In those Decembers, she took out the little tree from her childhood, with what we called “the balls from before ’59,” and bought gifts with whatever she could. I remember perfectly that the gifts were increasingly fewer, and in the ’90s moved from the floor to the little table. Of course, the celebration was never interrupted, not even in 1994, a year to forget.
For me, the year started to come to an end when Christmas showed up in our house. And I suffered many conflicts in kindergarten and elementary school, because I couldn’t understand that I lived in a country that was so equal, and so different.
Today I look back and understand that the best Christmas gift I got was this: “No one has the right to tell you to celebrate or not to celebrate. Your freedom ends when you let one group of the ‘enlightened’ impose their celebrations, wakes, or whatever they want.”
Earlier this year, I landed a few hours apart in the same airport where the Chapecoense team’s plane crashed. I was going to work, and I was warned that there was a huge local party. I heard some fireworks set off in celebration, but not even 3% of what was normal. In general, without imposition, or fines, or prohibitions, I saw a people in pain come together to fill stadiums.
An image in complete contrast to the imposed mourning that same week in Cuba, mourning that they are now trying to extend indefinitely, annulling our freedom to celebrate, or choosing not to participate without facing the loss of one’s job, which in any event only pays a pauper’s wages.
Christmas is many things, but above all it is home, family and celebration. Today it is no longer completely banned, and even so it is scandalous that no one has asked an entire people for forgiveness for forcing them to cancel it.

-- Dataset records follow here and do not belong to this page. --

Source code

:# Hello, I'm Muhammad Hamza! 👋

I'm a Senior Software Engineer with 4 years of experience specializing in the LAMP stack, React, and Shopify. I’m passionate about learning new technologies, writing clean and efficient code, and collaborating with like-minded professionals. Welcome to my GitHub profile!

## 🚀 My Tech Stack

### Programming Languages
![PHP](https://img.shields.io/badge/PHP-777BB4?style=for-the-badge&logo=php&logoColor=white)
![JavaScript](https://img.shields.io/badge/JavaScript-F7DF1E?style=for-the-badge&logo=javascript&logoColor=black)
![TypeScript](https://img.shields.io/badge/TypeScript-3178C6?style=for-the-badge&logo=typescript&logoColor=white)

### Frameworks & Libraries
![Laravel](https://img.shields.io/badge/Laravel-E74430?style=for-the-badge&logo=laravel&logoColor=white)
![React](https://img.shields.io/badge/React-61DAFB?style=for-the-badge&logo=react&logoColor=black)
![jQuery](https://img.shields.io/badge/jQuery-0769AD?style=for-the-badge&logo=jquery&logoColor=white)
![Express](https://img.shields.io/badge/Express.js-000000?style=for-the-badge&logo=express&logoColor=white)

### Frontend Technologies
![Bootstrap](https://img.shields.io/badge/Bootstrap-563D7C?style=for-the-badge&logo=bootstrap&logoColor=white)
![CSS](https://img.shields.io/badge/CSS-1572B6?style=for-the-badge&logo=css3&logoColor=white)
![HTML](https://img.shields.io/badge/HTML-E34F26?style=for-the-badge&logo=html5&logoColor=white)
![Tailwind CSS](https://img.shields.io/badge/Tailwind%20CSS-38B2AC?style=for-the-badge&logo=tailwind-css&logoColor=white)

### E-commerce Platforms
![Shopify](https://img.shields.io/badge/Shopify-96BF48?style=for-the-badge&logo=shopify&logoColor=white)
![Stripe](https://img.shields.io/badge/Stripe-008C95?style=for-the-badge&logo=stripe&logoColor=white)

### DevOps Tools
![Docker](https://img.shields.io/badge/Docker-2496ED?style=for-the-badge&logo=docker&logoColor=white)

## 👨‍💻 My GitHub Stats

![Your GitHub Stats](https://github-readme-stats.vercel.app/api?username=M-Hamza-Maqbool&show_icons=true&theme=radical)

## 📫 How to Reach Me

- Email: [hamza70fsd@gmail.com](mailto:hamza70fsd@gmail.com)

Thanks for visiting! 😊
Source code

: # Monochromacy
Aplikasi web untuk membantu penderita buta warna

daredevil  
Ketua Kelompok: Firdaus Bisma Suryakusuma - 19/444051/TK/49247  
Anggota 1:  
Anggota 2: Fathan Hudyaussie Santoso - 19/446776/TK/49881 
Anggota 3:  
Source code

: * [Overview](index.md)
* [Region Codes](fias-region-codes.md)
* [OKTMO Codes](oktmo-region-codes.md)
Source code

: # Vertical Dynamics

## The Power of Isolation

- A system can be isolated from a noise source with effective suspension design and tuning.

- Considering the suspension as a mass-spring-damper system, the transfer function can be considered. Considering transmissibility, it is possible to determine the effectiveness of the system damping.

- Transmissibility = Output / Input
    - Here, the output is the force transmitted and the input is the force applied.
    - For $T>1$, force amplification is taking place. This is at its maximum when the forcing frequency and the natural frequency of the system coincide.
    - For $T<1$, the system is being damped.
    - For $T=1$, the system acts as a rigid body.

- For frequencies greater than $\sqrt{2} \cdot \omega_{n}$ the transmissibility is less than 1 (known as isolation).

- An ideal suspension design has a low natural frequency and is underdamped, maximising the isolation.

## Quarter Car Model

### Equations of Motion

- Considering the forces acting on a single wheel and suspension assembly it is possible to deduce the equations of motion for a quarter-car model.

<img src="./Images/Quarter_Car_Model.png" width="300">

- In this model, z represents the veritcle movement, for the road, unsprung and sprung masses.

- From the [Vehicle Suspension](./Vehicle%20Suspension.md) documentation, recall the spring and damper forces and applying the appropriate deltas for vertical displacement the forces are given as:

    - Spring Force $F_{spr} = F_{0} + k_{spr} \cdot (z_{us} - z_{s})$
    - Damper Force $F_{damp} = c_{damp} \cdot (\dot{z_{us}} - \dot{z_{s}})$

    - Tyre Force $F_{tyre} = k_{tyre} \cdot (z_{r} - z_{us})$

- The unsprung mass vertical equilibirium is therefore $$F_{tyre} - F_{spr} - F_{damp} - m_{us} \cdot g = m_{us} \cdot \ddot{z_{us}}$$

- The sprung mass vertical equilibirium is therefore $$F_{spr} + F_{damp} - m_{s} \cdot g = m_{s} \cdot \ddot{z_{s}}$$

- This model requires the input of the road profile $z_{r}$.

Today, Christmas day, I remember my mother a lot and thank her for not allowing them to tell her what to do. I also remember friends who didn’t dare, and who didn’t even hear about Christmas until they were older.
Today is a good day to tell the mother of all of us, Cuba, that we celebrate and we celebrate with her. That she gives us once again the ability not to listen to those who would bother a united family that celebrates. To them, as a nation, she also gives the freedom to celebrate their frustrations where no one interferes with them.